◆ Task directions
Output exactly the lines from the first line of the records below through the line containing "- 데이터의 실제 변경", both included, leaving out any pictures.

◆ The data
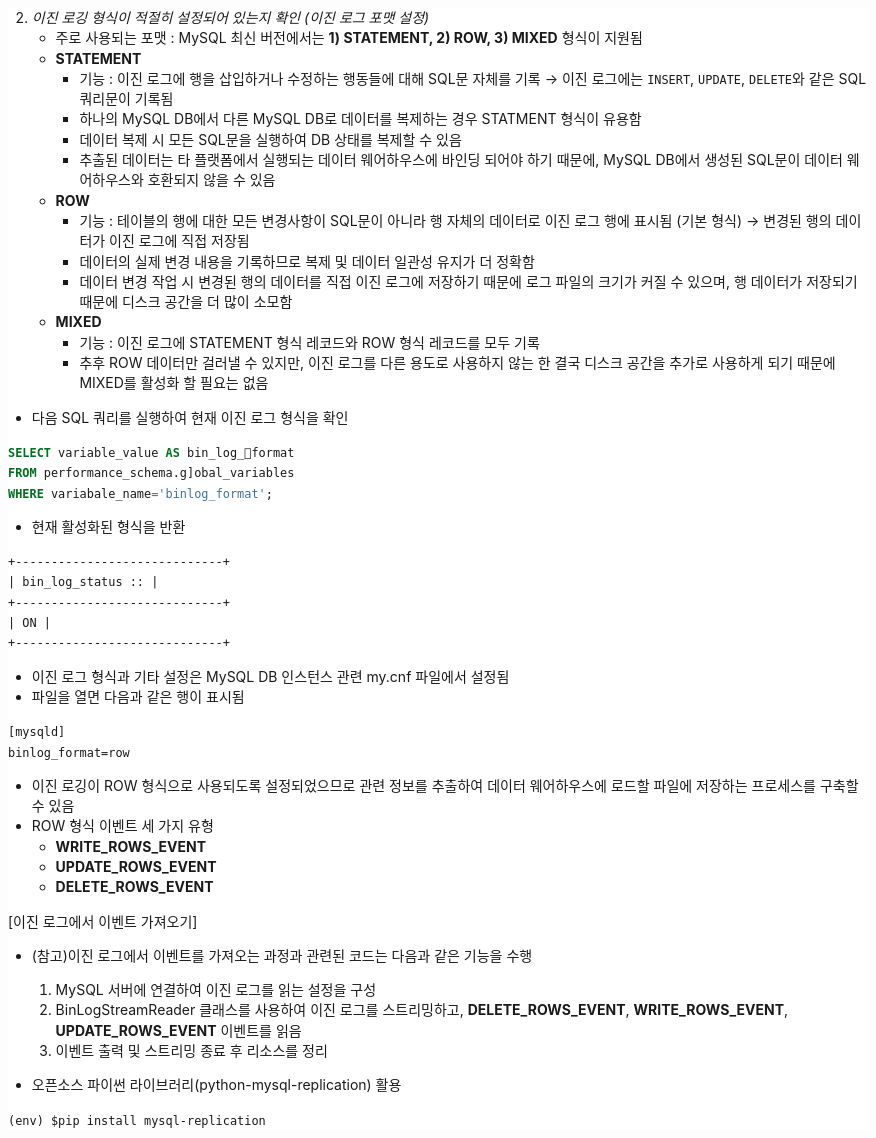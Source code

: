 2. *이진 로깅 형식이 적절히 설정되어 있는지 확인 (이진 로그 포맷 설정)*
	- 주로 사용되는 포맷 : MySQL 최신 버전에서는 **1) STATEMENT, 2) ROW, 3) MIXED** 형식이 지원됨
	- **STATEMENT**
		- 기능 : 이진 로그에 행을 삽입하거나 수정하는 행동들에 대해 SQL문 자체를 기록
		  → 이진 로그에는 `INSERT`, `UPDATE`, `DELETE`와 같은 SQL 쿼리문이 기록됨
		- 하나의 MySQL DB에서 다른 MySQL DB로 데이터를 복제하는 경우 STATMENT 형식이 유용함
		- 데이터 복제 시 모든 SQL문을 실행하여 DB 상태를 복제할 수 있음
		- 추출된 데이터는 타 플랫폼에서 실행되는 데이터 웨어하우스에 바인딩 되어야 하기 때문에, MySQL DB에서 생성된 SQL문이 데이터 웨어하우스와 호환되지 않을 수 있음
	- **ROW**
		- 기능 : 테이블의 행에 대한 모든 변경사항이 SQL문이 아니라 행 자체의 데이터로 이진 로그 행에 표시됨 (기본 형식)
		  → 변경된 행의 데이터가 이진 로그에 직접 저장됨
		- 데이터의 실제 변경 내용을 기록하므로 복제 및 데이터 일관성 유지가 더 정확함
		- 데이터 변경 작업 시 변경된 행의 데이터를 직접 이진 로그에 저장하기 때문에 로그 파일의 크기가 커질 수 있으며, 행 데이터가 저장되기 때문에 디스크 공간을 더 많이 소모함
	- **MIXED**
		- 기능 : 이진 로그에 STATEMENT 형식 레코드와 ROW 형식 레코드를 모두 기록
		- 추후 ROW 데이터만 걸러낼 수 있지만, 이진 로그를 다른 용도로 사용하지 않는 한 결국 디스크 공간을 추가로 사용하게 되기 때문에 MIXED를 활성화 할 필요는 없음

- 다음 SQL 쿼리를 실행하여 현재 이진 로그 형식을 확인
```sql
SELECT variable_value AS bin_log_format
FROM performance_schema.g]obal_variables
WHERE variabale_name='binlog_format';
```

- 현재 활성화된 형식을 반환
```
+-----------------------------+
| bin_log_status :: |
+-----------------------------+
| ON |
+-----------------------------+
```

- 이진 로그 형식과 기타 설정은 MySQL DB 인스턴스 관련 my.cnf 파일에서 설정됨
- 파일을 열면 다음과 같은 행이 표시됨
```
[mysqld]
binlog_format=row
```

- 이진 로깅이 ROW 형식으로 사용되도록 설정되었으므로 관련 정보를 추출하여 데이터 웨어하우스에 로드할 파일에 저장하는 프로세스를 구축할 수 있음
- ROW 형식 이벤트 세 가지 유형
	- **WRITE_ROWS_EVENT**
	- **UPDATE_ROWS_EVENT**
	- **DELETE_ROWS_EVENT**

[이진 로그에서 이벤트 가져오기]
- (참고)이진 로그에서 이벤트를 가져오는 과정과 관련된 코드는 다음과 같은 기능을 수행
	1. MySQL 서버에 연결하여 이진 로그를 읽는 설정을 구성
	2. BinLogStreamReader 클래스를 사용하여 이진 로그를 스트리밍하고, **DELETE_ROWS_EVENT**, **WRITE_ROWS_EVENT**, **UPDATE_ROWS_EVENT** 이벤트를 읽음
	3. 이벤트 출력 및 스트리밍 종료 후 리소스를 정리

- 오픈소스 파이썬 라이브러리(python-mysql-replication) 활용
```
(env) $pip install mysql-replication
```
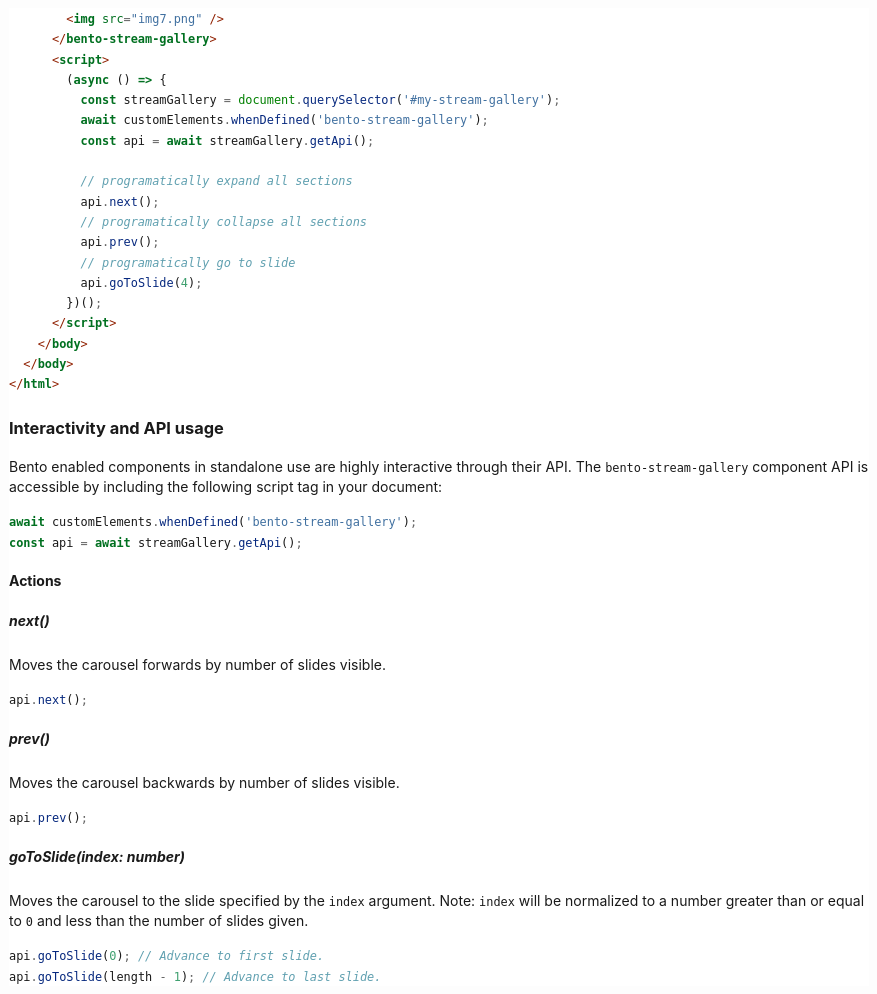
 ```html
        <img src="img7.png" />
      </bento-stream-gallery>
      <script>
        (async () => {
          const streamGallery = document.querySelector('#my-stream-gallery');
          await customElements.whenDefined('bento-stream-gallery');
          const api = await streamGallery.getApi();

          // programatically expand all sections
          api.next();
          // programatically collapse all sections
          api.prev();
          // programatically go to slide
          api.goToSlide(4);
        })();
      </script>
    </body>
  </body>
</html>
```

### Interactivity and API usage

Bento enabled components in standalone use are highly interactive through their API. The `bento-stream-gallery` component API is accessible by including the following script tag in your document:

```javascript
await customElements.whenDefined('bento-stream-gallery');
const api = await streamGallery.getApi();
```

#### Actions

##### next()

Moves the carousel forwards by number of slides visible.

```js
api.next();
```

##### prev()

Moves the carousel backwards by number of slides visible.

```js
api.prev();
```

##### goToSlide(index: number)

Moves the carousel to the slide specified by the `index` argument.
Note: `index` will be normalized to a number greater than or equal to `0` and less than the number of slides given.

```js
api.goToSlide(0); // Advance to first slide.
api.goToSlide(length - 1); // Advance to last slide.
```
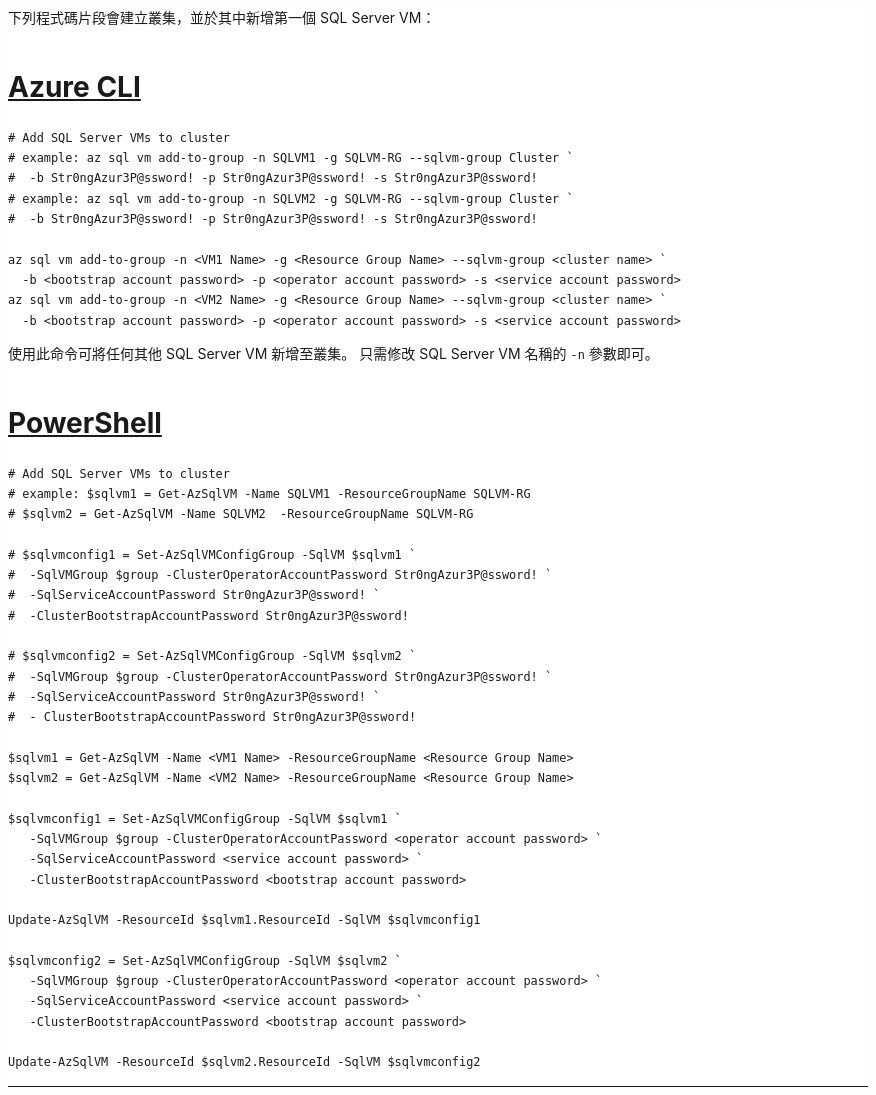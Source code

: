 下列程式碼片段會建立叢集，並於其中新增第一個 SQL Server VM： 

# <a name="azure-cli"></a>[Azure CLI](#tab/azure-cli)

```azurecli-interactive
# Add SQL Server VMs to cluster
# example: az sql vm add-to-group -n SQLVM1 -g SQLVM-RG --sqlvm-group Cluster `
#  -b Str0ngAzur3P@ssword! -p Str0ngAzur3P@ssword! -s Str0ngAzur3P@ssword!
# example: az sql vm add-to-group -n SQLVM2 -g SQLVM-RG --sqlvm-group Cluster `
#  -b Str0ngAzur3P@ssword! -p Str0ngAzur3P@ssword! -s Str0ngAzur3P@ssword!

az sql vm add-to-group -n <VM1 Name> -g <Resource Group Name> --sqlvm-group <cluster name> `
  -b <bootstrap account password> -p <operator account password> -s <service account password>
az sql vm add-to-group -n <VM2 Name> -g <Resource Group Name> --sqlvm-group <cluster name> `
  -b <bootstrap account password> -p <operator account password> -s <service account password>
```
使用此命令可將任何其他 SQL Server VM 新增至叢集。 只需修改 SQL Server VM 名稱的 `-n` 參數即可。 

# <a name="powershell"></a>[PowerShell](#tab/azure-powershell)

```powershell-interactive
# Add SQL Server VMs to cluster
# example: $sqlvm1 = Get-AzSqlVM -Name SQLVM1 -ResourceGroupName SQLVM-RG
# $sqlvm2 = Get-AzSqlVM -Name SQLVM2  -ResourceGroupName SQLVM-RG

# $sqlvmconfig1 = Set-AzSqlVMConfigGroup -SqlVM $sqlvm1 `
#  -SqlVMGroup $group -ClusterOperatorAccountPassword Str0ngAzur3P@ssword! `
#  -SqlServiceAccountPassword Str0ngAzur3P@ssword! `
#  -ClusterBootstrapAccountPassword Str0ngAzur3P@ssword!

# $sqlvmconfig2 = Set-AzSqlVMConfigGroup -SqlVM $sqlvm2 `
#  -SqlVMGroup $group -ClusterOperatorAccountPassword Str0ngAzur3P@ssword! `
#  -SqlServiceAccountPassword Str0ngAzur3P@ssword! `
#  - ClusterBootstrapAccountPassword Str0ngAzur3P@ssword!

$sqlvm1 = Get-AzSqlVM -Name <VM1 Name> -ResourceGroupName <Resource Group Name>
$sqlvm2 = Get-AzSqlVM -Name <VM2 Name> -ResourceGroupName <Resource Group Name>

$sqlvmconfig1 = Set-AzSqlVMConfigGroup -SqlVM $sqlvm1 `
   -SqlVMGroup $group -ClusterOperatorAccountPassword <operator account password> `
   -SqlServiceAccountPassword <service account password> `
   -ClusterBootstrapAccountPassword <bootstrap account password>

Update-AzSqlVM -ResourceId $sqlvm1.ResourceId -SqlVM $sqlvmconfig1

$sqlvmconfig2 = Set-AzSqlVMConfigGroup -SqlVM $sqlvm2 `
   -SqlVMGroup $group -ClusterOperatorAccountPassword <operator account password> `
   -SqlServiceAccountPassword <service account password> `
   -ClusterBootstrapAccountPassword <bootstrap account password>

Update-AzSqlVM -ResourceId $sqlvm2.ResourceId -SqlVM $sqlvmconfig2
```

---
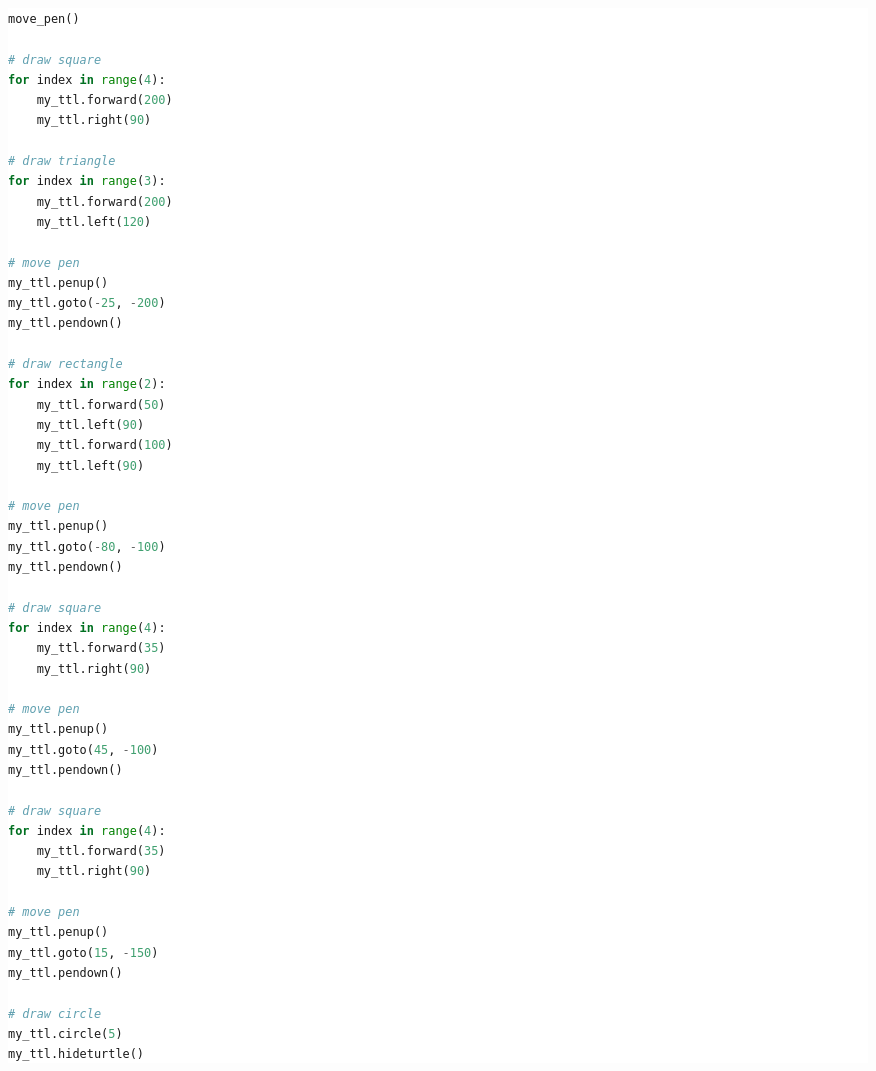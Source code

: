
 ```python
move_pen()

# draw square
for index in range(4):
    my_ttl.forward(200)
    my_ttl.right(90)

# draw triangle
for index in range(3):
    my_ttl.forward(200)
    my_ttl.left(120)

# move pen
my_ttl.penup()
my_ttl.goto(-25, -200)
my_ttl.pendown()

# draw rectangle
for index in range(2):
    my_ttl.forward(50)
    my_ttl.left(90)
    my_ttl.forward(100)
    my_ttl.left(90)

# move pen
my_ttl.penup()
my_ttl.goto(-80, -100)
my_ttl.pendown()

# draw square
for index in range(4):
    my_ttl.forward(35)
    my_ttl.right(90)

# move pen
my_ttl.penup()
my_ttl.goto(45, -100)
my_ttl.pendown()

# draw square
for index in range(4):
    my_ttl.forward(35)
    my_ttl.right(90)

# move pen
my_ttl.penup()
my_ttl.goto(15, -150)
my_ttl.pendown()

# draw circle
my_ttl.circle(5)
my_ttl.hideturtle()
```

◆ Response to this exercise
Source code

: 2. *이진 로깅 형식이 적절히 설정되어 있는지 확인 (이진 로그 포맷 설정)*
	- 주로 사용되는 포맷 : MySQL 최신 버전에서는 **1) STATEMENT, 2) ROW, 3) MIXED** 형식이 지원됨
	- **STATEMENT**
		- 기능 : 이진 로그에 행을 삽입하거나 수정하는 행동들에 대해 SQL문 자체를 기록
		  → 이진 로그에는 `INSERT`, `UPDATE`, `DELETE`와 같은 SQL 쿼리문이 기록됨
		- 하나의 MySQL DB에서 다른 MySQL DB로 데이터를 복제하는 경우 STATMENT 형식이 유용함
		- 데이터 복제 시 모든 SQL문을 실행하여 DB 상태를 복제할 수 있음
		- 추출된 데이터는 타 플랫폼에서 실행되는 데이터 웨어하우스에 바인딩 되어야 하기 때문에, MySQL DB에서 생성된 SQL문이 데이터 웨어하우스와 호환되지 않을 수 있음
	- **ROW**
		- 기능 : 테이블의 행에 대한 모든 변경사항이 SQL문이 아니라 행 자체의 데이터로 이진 로그 행에 표시됨 (기본 형식)
		  → 변경된 행의 데이터가 이진 로그에 직접 저장됨
		- 데이터의 실제 변경 내용을 기록하므로 복제 및 데이터 일관성 유지가 더 정확함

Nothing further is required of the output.